Existir. Remar. Bogar. Virar hacia ti y existir.
Zozobrar. Encallar y existir.
Sobrevivir igual que una astilla en el ojo —sin otra vuelta de tuerca— o en un mar de niebla.
No ser al hilo del caudal de las palabras, de las cacerolas del parricidio, ni del fardo que sufre en las lavanderías.
[No ser junto a los despojos.
Sin lápiz ni rímel.
He sido contrariado, soliviantado, apartado de mi reino. Señalado por el dedo acusador del desencanto, por el
[potro cáustico de la indolencia.
La noche, en los alambres, asciende hasta la vaciedad y el vértigo. Pero el vértigo y la vaciedad arden a la hora del
[último rencor.
La noche me fustiga, me empuja hacia el fondo de una nada oscura. La noche es la nada.
Aquí, en el sótano de mi ser, escuché un relámpago de lana limpia, mientras era amarrado a la lentitud de un
[caracol de hierro para no ser, para no existir en mí.
Ni en ti, ni en nosotros.
Luzbel comiendo de mi mano
El silo de mi lengua es la memoria. Mi lengua es el palo que aguanta el sombrajo.
La W me habita desde el origen de los tiempos, rezuma junto a mi sangre desde los genitales calientes como un
[caudal de auroras y estertores de esparto.
La memoria es el caño sombrío bajo el que espera la sed, junto al que oigo la música del agua sosa —la
[clemencia—, en el que hallo recogimiento ante el desamparo que respira con dificultad de fuelle y agujeros.

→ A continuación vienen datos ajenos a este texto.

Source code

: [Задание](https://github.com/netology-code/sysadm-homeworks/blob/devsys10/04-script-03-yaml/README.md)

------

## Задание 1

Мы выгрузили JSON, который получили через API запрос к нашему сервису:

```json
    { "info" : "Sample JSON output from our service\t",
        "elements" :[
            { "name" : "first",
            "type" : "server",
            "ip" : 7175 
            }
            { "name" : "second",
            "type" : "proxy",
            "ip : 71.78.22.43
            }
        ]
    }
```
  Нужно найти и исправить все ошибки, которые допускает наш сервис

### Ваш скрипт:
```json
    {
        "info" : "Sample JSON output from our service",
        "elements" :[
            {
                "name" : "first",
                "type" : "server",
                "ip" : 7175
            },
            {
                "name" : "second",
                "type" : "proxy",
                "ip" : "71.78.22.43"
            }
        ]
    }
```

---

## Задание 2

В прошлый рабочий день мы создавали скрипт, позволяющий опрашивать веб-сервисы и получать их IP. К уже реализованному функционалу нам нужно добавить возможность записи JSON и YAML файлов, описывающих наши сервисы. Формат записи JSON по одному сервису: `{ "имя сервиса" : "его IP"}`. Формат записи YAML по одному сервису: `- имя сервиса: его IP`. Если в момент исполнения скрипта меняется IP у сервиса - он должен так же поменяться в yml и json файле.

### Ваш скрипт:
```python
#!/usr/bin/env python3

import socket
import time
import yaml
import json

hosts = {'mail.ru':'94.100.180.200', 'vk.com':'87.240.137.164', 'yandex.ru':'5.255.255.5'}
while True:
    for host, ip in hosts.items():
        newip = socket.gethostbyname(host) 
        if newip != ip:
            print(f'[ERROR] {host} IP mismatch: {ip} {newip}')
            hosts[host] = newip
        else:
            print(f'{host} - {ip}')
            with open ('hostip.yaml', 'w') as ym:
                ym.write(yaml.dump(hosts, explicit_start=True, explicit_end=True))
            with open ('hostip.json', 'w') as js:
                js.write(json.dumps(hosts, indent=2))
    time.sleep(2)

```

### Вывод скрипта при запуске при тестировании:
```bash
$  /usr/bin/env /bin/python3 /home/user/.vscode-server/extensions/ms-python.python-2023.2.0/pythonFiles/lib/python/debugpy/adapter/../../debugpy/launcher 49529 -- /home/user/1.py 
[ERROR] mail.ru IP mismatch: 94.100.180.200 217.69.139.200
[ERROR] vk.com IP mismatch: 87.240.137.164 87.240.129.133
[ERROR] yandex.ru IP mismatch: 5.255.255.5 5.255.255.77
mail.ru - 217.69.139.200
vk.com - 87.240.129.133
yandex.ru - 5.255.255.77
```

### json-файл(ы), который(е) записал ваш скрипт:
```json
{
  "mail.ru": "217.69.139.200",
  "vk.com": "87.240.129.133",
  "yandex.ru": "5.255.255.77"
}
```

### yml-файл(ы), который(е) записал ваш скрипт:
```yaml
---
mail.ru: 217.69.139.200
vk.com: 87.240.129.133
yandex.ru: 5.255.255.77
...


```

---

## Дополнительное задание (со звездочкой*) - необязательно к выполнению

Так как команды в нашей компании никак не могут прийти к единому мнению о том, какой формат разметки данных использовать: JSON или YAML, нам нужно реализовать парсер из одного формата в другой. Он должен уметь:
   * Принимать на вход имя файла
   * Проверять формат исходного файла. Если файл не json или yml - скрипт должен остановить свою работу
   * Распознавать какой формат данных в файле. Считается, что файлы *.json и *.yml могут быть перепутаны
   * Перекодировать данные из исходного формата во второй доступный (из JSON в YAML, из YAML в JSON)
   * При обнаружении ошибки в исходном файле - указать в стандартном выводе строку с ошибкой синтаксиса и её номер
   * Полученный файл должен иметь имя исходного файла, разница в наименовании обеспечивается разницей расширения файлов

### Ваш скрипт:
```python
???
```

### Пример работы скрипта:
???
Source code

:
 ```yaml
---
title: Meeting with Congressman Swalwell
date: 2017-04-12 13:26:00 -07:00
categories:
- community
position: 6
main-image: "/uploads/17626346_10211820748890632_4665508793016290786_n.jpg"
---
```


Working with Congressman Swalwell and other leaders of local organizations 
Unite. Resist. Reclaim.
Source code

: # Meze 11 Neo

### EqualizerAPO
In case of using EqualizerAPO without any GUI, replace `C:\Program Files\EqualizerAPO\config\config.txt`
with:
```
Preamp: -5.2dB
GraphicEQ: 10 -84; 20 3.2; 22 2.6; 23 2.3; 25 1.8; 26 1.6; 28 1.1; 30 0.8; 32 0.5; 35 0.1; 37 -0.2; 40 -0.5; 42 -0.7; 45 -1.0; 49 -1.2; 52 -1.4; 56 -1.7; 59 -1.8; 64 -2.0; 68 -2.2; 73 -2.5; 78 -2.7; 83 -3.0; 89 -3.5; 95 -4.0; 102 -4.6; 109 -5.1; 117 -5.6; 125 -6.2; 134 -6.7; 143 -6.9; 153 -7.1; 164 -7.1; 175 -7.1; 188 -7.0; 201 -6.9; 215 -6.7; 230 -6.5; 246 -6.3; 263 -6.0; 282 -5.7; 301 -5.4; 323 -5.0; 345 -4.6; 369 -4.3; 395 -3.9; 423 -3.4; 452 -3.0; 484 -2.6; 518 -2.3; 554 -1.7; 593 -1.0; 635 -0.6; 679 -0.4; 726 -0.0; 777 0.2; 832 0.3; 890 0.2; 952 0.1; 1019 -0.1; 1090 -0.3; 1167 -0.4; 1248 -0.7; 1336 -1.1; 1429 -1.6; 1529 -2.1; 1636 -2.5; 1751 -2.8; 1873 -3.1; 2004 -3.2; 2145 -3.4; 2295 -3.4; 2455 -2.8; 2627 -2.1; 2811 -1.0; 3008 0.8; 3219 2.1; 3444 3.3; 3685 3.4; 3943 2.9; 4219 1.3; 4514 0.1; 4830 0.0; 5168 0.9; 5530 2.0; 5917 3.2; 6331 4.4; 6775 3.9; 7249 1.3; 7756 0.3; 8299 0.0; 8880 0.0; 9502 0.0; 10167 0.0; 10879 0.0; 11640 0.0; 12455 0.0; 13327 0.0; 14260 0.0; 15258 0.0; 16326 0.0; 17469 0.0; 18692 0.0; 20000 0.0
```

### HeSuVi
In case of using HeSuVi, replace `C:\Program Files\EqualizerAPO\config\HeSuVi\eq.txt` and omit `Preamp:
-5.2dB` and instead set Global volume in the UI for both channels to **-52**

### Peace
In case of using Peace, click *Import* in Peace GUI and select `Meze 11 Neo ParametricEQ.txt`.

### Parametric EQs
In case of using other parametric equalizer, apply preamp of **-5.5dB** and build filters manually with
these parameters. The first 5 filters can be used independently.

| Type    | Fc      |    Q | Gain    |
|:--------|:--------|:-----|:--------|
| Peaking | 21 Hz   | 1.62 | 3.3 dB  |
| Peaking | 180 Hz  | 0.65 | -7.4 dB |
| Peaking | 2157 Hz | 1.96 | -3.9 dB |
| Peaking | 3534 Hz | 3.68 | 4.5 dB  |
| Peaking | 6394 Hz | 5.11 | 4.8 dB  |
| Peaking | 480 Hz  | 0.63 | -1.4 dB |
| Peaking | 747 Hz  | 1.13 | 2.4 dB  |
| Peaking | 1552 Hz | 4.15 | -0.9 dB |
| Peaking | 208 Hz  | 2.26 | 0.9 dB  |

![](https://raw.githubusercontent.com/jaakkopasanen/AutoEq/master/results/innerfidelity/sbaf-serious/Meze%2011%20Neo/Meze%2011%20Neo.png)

La memoria es el palo que aguanta mi vela, la rama del árbol en la que me columpiaré de viejo, en la que me doblo de dolor y me desdoblo, en la queaprendí haciendo pesas con los verbos, con los pronombres sustantivos, con la
[piedad y la llave inglesa de mis huesos, de mis saltos mortales.
Con la memoria regalo adjetivos a cada paso, a cada rostro que se detiene ante mí y me sonríe sin dientes.
En cada puerta blindada por el hambre.
Frente a cada empalizada.
Los versos que me sobran los dejo en la mesa junto a un jarrón con agua y aspirina, mientras espero taciturno a
[que florezcan, cual flores del mal, en un poema.
A veces. Miro mis pies hundidos en el hondón tibio de aquel barreño como si mis pies no fueran míos y veo en la
[tinta de todos los charcos el pájaro indefenso de mis huellas.
Luzbel picotea esta [w] que me marca desde el origen. Luzbel está comiendo de mi mano.